Transcribe the entries that follow, word for word.
**** SOURCE DATA ****
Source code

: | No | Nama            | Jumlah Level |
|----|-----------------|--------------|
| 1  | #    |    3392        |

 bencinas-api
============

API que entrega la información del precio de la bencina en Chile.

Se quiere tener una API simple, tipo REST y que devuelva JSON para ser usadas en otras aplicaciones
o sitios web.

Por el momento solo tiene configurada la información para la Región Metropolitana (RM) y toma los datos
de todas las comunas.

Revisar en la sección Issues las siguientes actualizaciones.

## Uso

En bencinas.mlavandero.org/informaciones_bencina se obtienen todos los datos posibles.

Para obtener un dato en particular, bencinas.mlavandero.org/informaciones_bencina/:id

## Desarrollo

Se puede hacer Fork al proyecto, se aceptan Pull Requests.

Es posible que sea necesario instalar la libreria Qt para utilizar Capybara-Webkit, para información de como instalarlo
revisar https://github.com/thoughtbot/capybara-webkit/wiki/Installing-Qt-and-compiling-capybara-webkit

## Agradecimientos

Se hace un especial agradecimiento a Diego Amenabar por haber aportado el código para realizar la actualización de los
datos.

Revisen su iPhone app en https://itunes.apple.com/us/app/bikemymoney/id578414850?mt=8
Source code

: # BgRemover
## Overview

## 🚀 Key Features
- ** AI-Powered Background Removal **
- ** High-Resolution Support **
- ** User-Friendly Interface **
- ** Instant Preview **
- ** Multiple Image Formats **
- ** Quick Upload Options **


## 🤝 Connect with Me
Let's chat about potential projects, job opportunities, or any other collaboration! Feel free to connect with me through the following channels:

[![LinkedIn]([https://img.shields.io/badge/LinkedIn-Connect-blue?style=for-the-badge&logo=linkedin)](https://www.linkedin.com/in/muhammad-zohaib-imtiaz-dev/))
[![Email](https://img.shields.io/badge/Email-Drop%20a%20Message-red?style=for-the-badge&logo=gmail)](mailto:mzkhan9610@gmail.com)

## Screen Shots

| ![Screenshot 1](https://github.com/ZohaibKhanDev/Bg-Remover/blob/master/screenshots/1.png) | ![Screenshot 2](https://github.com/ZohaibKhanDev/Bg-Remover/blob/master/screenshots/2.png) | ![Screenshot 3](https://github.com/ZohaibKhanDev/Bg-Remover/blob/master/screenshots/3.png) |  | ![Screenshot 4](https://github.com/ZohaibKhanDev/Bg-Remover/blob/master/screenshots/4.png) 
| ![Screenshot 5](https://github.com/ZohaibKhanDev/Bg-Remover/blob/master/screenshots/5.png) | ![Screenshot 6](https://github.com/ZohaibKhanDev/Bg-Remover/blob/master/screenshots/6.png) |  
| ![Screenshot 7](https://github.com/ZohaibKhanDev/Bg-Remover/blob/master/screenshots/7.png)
****
EXPECTED ANSWER:
Source code

: | No | Nama            | Jumlah Level |
|----|-----------------|--------------|
| 1  | #    |    3392        |

 bencinas-api
============

API que entrega la información del precio de la bencina en Chile.

Se quiere tener una API simple, tipo REST y que devuelva JSON para ser usadas en otras aplicaciones
o sitios web.

Por el momento solo tiene configurada la información para la Región Metropolitana (RM) y toma los datos
de todas las comunas.

Revisar en la sección Issues las siguientes actualizaciones.

## Uso

En bencinas.mlavandero.org/informaciones_bencina se obtienen todos los datos posibles.

Para obtener un dato en particular, bencinas.mlavandero.org/informaciones_bencina/:id

## Desarrollo

Se puede hacer Fork al proyecto, se aceptan Pull Requests.

Es posible que sea necesario instalar la libreria Qt para utilizar Capybara-Webkit, para información de como instalarlo
revisar https://github.com/thoughtbot/capybara-webkit/wiki/Installing-Qt-and-compiling-capybara-webkit

## Agradecimientos

Se hace un especial agradecimiento a Diego Amenabar por haber aportado el código para realizar la actualización de los
datos.

Revisen su iPhone app en https://itunes.apple.com/us/app/bikemymoney/id578414850?mt=8
Source code

: # BgRemover
## Overview

## 🚀 Key Features
- ** AI-Powered Background Removal **
- ** High-Resolution Support **
- ** User-Friendly Interface **
- ** Instant Preview **
- ** Multiple Image Formats **
- ** Quick Upload Options **


## 🤝 Connect with Me
Let's chat about potential projects, job opportunities, or any other collaboration! Feel free to connect with me through the following channels:

[![LinkedIn]([https://img.shields.io/badge/LinkedIn-Connect-blue?style=for-the-badge&logo=linkedin)](https://www.linkedin.com/in/muhammad-zohaib-imtiaz-dev/))
[![Email](https://img.shields.io/badge/Email-Drop%20a%20Message-red?style=for-the-badge&logo=gmail)](mailto:mzkhan9610@gmail.com)

## Screen Shots

| ![Screenshot 1](https://github.com/ZohaibKhanDev/Bg-Remover/blob/master/screenshots/1.png) | ![Screenshot 2](https://github.com/ZohaibKhanDev/Bg-Remover/blob/master/screenshots/2.png) | ![Screenshot 3](https://github.com/ZohaibKhanDev/Bg-Remover/blob/master/screenshots/3.png) |  | ![Screenshot 4](https://github.com/ZohaibKhanDev/Bg-Remover/blob/master/screenshots/4.png) 
| ![Screenshot 5](https://github.com/ZohaibKhanDev/Bg-Remover/blob/master/screenshots/5.png) | ![Screenshot 6](https://github.com/ZohaibKhanDev/Bg-Remover/blob/master/screenshots/6.png) |  
| ![Screenshot 7](https://github.com/ZohaibKhanDev/Bg-Remover/blob/master/screenshots/7.png)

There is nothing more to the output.